EXERCISE REQUIREMENTS> Restate word for word the entries below, starting with the line with "- instant: record index" and continuing through the line with "- holiday : weather". Include both of those lines and no others.
++++++++++
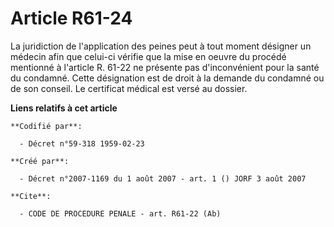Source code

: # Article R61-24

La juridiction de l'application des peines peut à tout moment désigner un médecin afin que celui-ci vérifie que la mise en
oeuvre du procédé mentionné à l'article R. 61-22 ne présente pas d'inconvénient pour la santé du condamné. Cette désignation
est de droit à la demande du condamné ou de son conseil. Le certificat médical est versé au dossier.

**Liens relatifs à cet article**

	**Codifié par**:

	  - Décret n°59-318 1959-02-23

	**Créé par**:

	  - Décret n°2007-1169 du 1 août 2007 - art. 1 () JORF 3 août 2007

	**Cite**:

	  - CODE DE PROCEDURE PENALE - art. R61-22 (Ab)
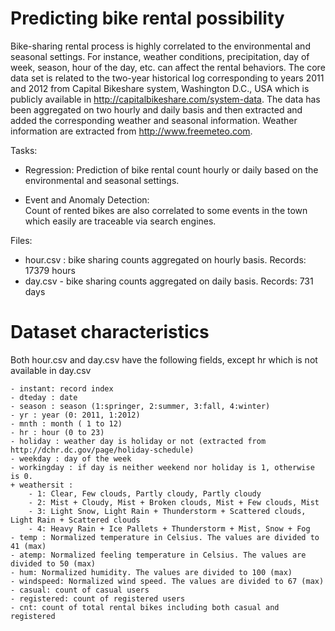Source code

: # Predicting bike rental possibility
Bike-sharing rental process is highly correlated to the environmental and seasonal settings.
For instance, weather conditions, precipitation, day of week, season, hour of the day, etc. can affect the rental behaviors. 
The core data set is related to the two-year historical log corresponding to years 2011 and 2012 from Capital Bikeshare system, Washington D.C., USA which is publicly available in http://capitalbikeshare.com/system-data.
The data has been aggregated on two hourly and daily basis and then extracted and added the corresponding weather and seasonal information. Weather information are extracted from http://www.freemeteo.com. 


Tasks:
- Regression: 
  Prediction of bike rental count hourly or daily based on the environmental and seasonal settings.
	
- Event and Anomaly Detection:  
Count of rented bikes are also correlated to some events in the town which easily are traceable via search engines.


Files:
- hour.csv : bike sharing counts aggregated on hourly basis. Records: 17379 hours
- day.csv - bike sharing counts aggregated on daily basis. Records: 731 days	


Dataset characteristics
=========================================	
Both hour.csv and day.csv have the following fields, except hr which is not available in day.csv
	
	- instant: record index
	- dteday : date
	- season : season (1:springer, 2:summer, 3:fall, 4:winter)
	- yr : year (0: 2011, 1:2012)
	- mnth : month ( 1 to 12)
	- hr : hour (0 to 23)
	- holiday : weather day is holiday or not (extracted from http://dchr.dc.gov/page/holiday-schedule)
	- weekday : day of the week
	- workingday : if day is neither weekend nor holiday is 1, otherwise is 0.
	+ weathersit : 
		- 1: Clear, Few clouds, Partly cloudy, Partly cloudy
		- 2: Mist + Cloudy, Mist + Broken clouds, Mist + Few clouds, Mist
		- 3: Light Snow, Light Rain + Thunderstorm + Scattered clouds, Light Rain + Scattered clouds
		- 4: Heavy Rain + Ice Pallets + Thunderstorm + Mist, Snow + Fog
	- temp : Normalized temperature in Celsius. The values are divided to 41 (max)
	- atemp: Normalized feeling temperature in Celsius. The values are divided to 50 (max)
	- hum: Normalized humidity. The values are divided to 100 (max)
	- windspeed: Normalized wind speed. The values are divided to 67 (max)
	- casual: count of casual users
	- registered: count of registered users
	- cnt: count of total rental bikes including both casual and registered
++++++++++
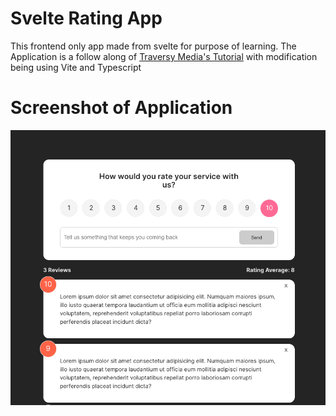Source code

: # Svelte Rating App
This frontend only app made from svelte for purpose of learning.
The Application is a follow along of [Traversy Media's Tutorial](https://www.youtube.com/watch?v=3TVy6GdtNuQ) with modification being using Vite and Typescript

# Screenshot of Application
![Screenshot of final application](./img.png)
++++++++++
RESULT FOR THIS TASK>
	- instant: record index
	- dteday : date
	- season : season (1:springer, 2:summer, 3:fall, 4:winter)
	- yr : year (0: 2011, 1:2012)
	- mnth : month ( 1 to 12)
	- hr : hour (0 to 23)
	- holiday : weather day is holiday or not (extracted from http://dchr.dc.gov/page/holiday-schedule)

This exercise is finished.